▶ **WORK TO COMPLETE**
Please check every line of the listing for "working" and copy each line where it is found.

▶ **DATA TO USE**
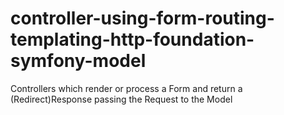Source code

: # controller-using-form-routing-templating-http-foundation-symfony-model
Controllers which render or process a Form and return a (Redirect)Response passing the Request to the Model
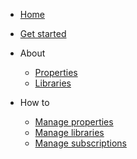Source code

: * [Home](home.md)
* [Get started](get-started.md)

* About
   * [Properties](properties_c.md)
   * [Libraries](libraries_c.md)
   
* How to
   * [Manage properties](properties_p.md)
   * [Manage libraries](libraries_p.md)
   * [Manage subscriptions](subscriptions_p.md)

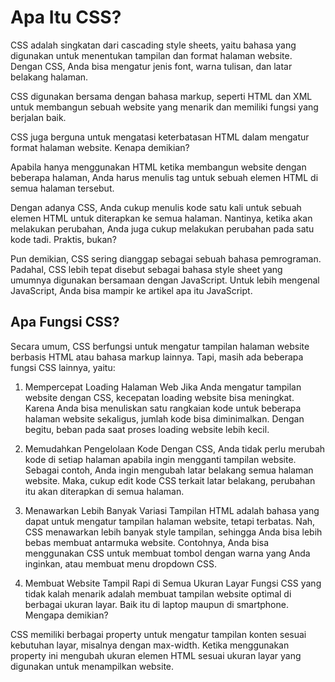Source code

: # Apa Itu CSS?

CSS adalah singkatan dari cascading style sheets, yaitu bahasa yang digunakan untuk menentukan tampilan dan format halaman website. Dengan CSS, Anda bisa mengatur jenis font, warna tulisan, dan latar belakang halaman.

CSS digunakan bersama dengan bahasa markup, seperti HTML dan XML untuk membangun sebuah website yang menarik dan memiliki fungsi yang berjalan baik.

CSS juga berguna untuk mengatasi keterbatasan HTML dalam mengatur format halaman website. Kenapa demikian?

Apabila hanya menggunakan HTML ketika membangun website dengan beberapa halaman, Anda harus menulis tag untuk sebuah elemen HTML di semua halaman tersebut.

Dengan adanya CSS, Anda cukup menulis kode satu kali untuk sebuah elemen HTML untuk diterapkan ke semua halaman. Nantinya, ketika akan melakukan perubahan, Anda juga cukup melakukan perubahan pada satu kode tadi. Praktis, bukan?

Pun demikian, CSS sering dianggap sebagai sebuah bahasa pemrograman. Padahal, CSS lebih tepat disebut sebagai bahasa style sheet yang umumnya digunakan bersamaan dengan JavaScript. Untuk lebih mengenal JavaScript, Anda bisa mampir ke artikel apa itu JavaScript.

## Apa Fungsi CSS?

Secara umum, CSS berfungsi untuk mengatur tampilan halaman website berbasis HTML atau bahasa markup lainnya. Tapi, masih ada beberapa fungsi CSS lainnya, yaitu:

1. Mempercepat Loading Halaman Web
   Jika Anda mengatur tampilan website dengan CSS, kecepatan loading website bisa meningkat. Karena Anda bisa menuliskan satu rangkaian kode untuk beberapa halaman website sekaligus, jumlah kode bisa diminimalkan. Dengan begitu, beban pada saat proses loading website lebih kecil.

2. Memudahkan Pengelolaan Kode
   Dengan CSS, Anda tidak perlu merubah kode di setiap halaman apabila ingin mengganti tampilan website. Sebagai contoh, Anda ingin mengubah latar belakang semua halaman website. Maka, cukup edit kode CSS terkait latar belakang, perubahan itu akan diterapkan di semua halaman.

3. Menawarkan Lebih Banyak Variasi Tampilan
   HTML adalah bahasa yang dapat untuk mengatur tampilan halaman website, tetapi terbatas. Nah, CSS menawarkan lebih banyak style tampilan, sehingga Anda bisa lebih bebas membuat antarmuka website. Contohnya, Anda bisa menggunakan CSS untuk membuat tombol dengan warna yang Anda inginkan, atau membuat menu dropdown CSS.

4. Membuat Website Tampil Rapi di Semua Ukuran Layar
   Fungsi CSS yang tidak kalah menarik adalah membuat tampilan website optimal di berbagai ukuran layar. Baik itu di laptop maupun di smartphone. Mengapa demikian?

CSS memiliki berbagai property untuk mengatur tampilan konten sesuai kebutuhan layar, misalnya dengan max-width. Ketika menggunakan property ini mengubah ukuran elemen HTML sesuai ukuran layar yang digunakan untuk menampilkan website.
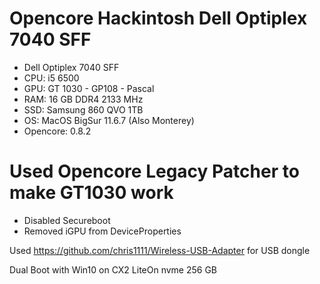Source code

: # Opencore Hackintosh Dell Optiplex 7040 SFF

- Dell Optiplex 7040 SFF
- CPU: i5 6500
- GPU: GT 1030 - GP108 - Pascal
- RAM: 16 GB DDR4 2133 MHz
- SSD: Samsung 860 QVO 1TB
- OS: MacOS BigSur 11.6.7 (Also Monterey)
- Opencore: 0.8.2

# Used Opencore Legacy Patcher to make GT1030 work
* Disabled Secureboot
* Removed iGPU from DeviceProperties

Used https://github.com/chris1111/Wireless-USB-Adapter for USB dongle

Dual Boot with Win10 on CX2 LiteOn nvme 256 GB

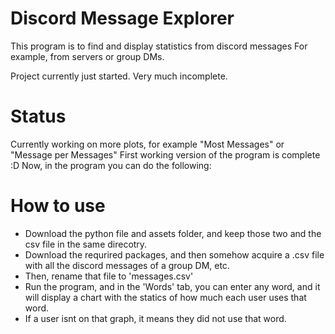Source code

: # Discord Message Explorer

This program is to find and display statistics from discord messages
For example, from servers or group DMs.

Project currently just started. Very much incomplete.

# Status

Currently working on more plots, for example "Most Messages" or "Message per Messages"
First working version of the program is complete :D Now, in the program you can do the following:

# How to use

- Download the python file and assets folder, and keep those two and the csv file in the same direcotry.
- Download the requrired packages, and then somehow acquire a .csv file with all the discord messages of a group DM, etc.
- Then, rename that file to 'messages.csv'
- Run the program, and in the 'Words' tab, you can enter any word, and it will display a chart with the statics of how much each user uses that word.
- If a user isnt on that graph, it means they did not use that word. 
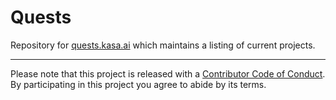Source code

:# Quests

Repository for [quests.kasa.ai](https://quests.kasa.ai) which maintains a listing of current projects.

-----

Please note that this project is released with a [Contributor Code of
Conduct](CODE_OF_CONDUCT.md). By participating in this project
you agree to abide by its terms.

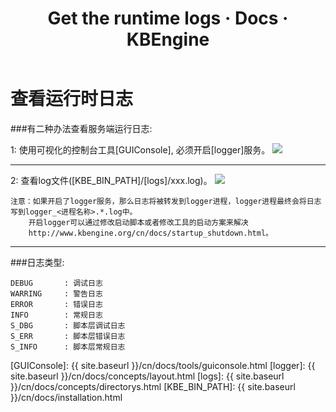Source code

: ﻿---
layout: docs_cn
title: Get the runtime logs · Docs · KBEngine
tab: docs
docsitem: documentation-getlogs
---

查看运行时日志
====================

###有二种办法查看服务端运行日志:

1: 使用可视化的控制台工具[GUIConsole], 必须开启[logger]服务。
<img class="screenshots-img" src="{{ site.baseurl }}/assets/img/screenshots/guiconsole_log.jpg">



- - - 



2: 查看log文件([KBE_BIN_PATH]/[logs]/xxx.log)。
<img class="screenshots-img" src="{{ site.baseurl }}/assets/img/screenshots/windows_getlogs.png">
	
	注意：如果开启了logger服务，那么日志将被转发到logger进程，logger进程最终会将日志写到logger_<进程名称>.*.log中。
		开启logger可以通过修改启动脚本或者修改工具的启动方案来解决
		http://www.kbengine.org/cn/docs/startup_shutdown.html。


-----------------------------------------------------------------------------------------------

###日志类型:

	DEBUG		: 调试日志
	WARRING		: 警告日志
	ERROR		: 错误日志
	INFO		: 常规日志
	S_DBG		: 脚本层调试日志
	S_ERR		: 脚本层错误日志
	S_INFO		: 脚本层常规日志






[GUIConsole]: {{ site.baseurl }}/cn/docs/tools/guiconsole.html
[logger]: {{ site.baseurl }}/cn/docs/concepts/layout.html
[logs]: {{ site.baseurl }}/cn/docs/concepts/directorys.html
[KBE_BIN_PATH]: {{ site.baseurl }}/cn/docs/installation.html

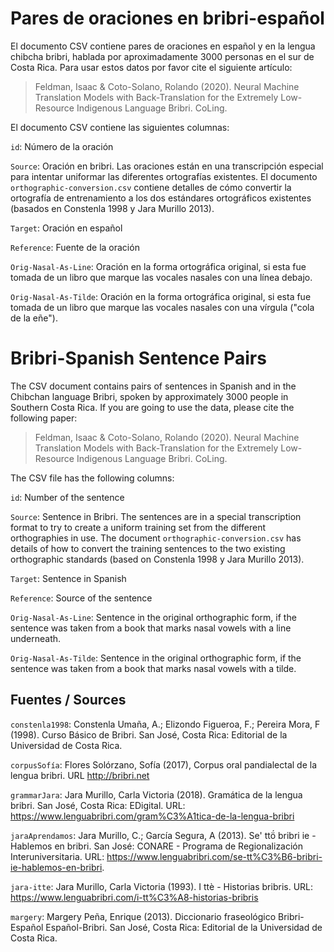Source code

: # Pares de oraciones en bribri-español

El documento CSV contiene pares de oraciones en español y en la lengua chibcha bribri, hablada por aproximadamente 3000 personas en el sur de Costa Rica. Para usar estos datos por favor cite el siguiente artículo:

> Feldman, Isaac & Coto-Solano, Rolando (2020). Neural Machine Translation Models with Back-Translation for the Extremely Low-Resource Indigenous Language Bribri. CoLing.

El documento CSV contiene las siguientes columnas:

`id`: Número de la oración

`Source`: Oración en bribri. Las oraciones están en una transcripción especial para intentar uniformar las diferentes ortografías existentes. El documento `orthographic-conversion.csv` contiene detalles de cómo convertir la ortografía de entrenamiento a los dos estándares ortográficos existentes (basados en Constenla 1998 y Jara Murillo 2013).

`Target`: Oración en español

`Reference`: Fuente de la oración

`Orig-Nasal-As-Line`: Oración en la forma ortográfica original, si esta fue tomada de un libro que marque las vocales nasales con una línea debajo.

`Orig-Nasal-As-Tilde`: Oración en la forma ortográfica original, si esta fue tomada de un libro que marque las vocales nasales con una vírgula ("cola de la eñe").

# Bribri-Spanish Sentence Pairs

The CSV document contains pairs of sentences in Spanish and in the Chibchan language Bribri, spoken by approximately 3000 people in Southern Costa Rica. If you are going to use the data, please cite the following paper:

> Feldman, Isaac & Coto-Solano, Rolando (2020). Neural Machine Translation Models with Back-Translation for the Extremely Low-Resource Indigenous Language Bribri. CoLing.

The CSV file has the following columns:

`id`: Number of the sentence

`Source`: Sentence in Bribri. The sentences are in a special transcription format to try to create a uniform training set from the different orthographies in use. The document `orthographic-conversion.csv` has details of how to convert the training sentences to the two existing orthographic standards (based on Constenla 1998 y Jara Murillo 2013).

`Target`: Sentence in Spanish

`Reference`: Source of the sentence

`Orig-Nasal-As-Line`: Sentence in the original orthographic form, if the sentence was taken from a book that marks nasal vowels with a line underneath.

`Orig-Nasal-As-Tilde`: Sentence in the original orthographic form, if the sentence was taken from a book that marks nasal vowels with a tilde.

Fuentes / Sources
------

`constenla1998`: Constenla Umaña, A.; Elizondo Figueroa, F.; Pereira Mora, F (1998). Curso Básico de Bribri. San José, Costa Rica: Editorial de la Universidad de Costa Rica.

`corpusSofía`: Flores Solórzano, Sofía (2017), Corpus oral pandialectal de la lengua bribri. URL http://bribri.net

`grammarJara`: Jara Murillo, Carla Victoria (2018). Gramática de la lengua bribri. San José, Costa Rica: EDigital. URL: https://www.lenguabribri.com/gram%C3%A1tica-de-la-lengua-bribri

`jaraAprendamos`: Jara Murillo, C.; García Segura, A (2013). Se' ttö́ bribri ie - Hablemos en bribri. San José: CONARE - Programa de Regionalización Interuniversitaria. URL: https://www.lenguabribri.com/se-tt%C3%B6-bribri-ie-hablemos-en-bribri.

`jara-itte`: Jara Murillo, Carla Victoria (1993). I ttè - Historias bribris. URL: https://www.lenguabribri.com/i-tt%C3%A8-historias-bribris

`margery`: Margery Peña, Enrique (2013). Diccionario fraseológico Bribri-Español Español-Bribri. San José, Costa Rica: Editorial de la Universidad de Costa Rica.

▶ **REPLY TO THE EXERCISE**
Currently working on more plots, for example "Most Messages" or "Message per Messages"
First working version of the program is complete :D Now, in the program you can do the following:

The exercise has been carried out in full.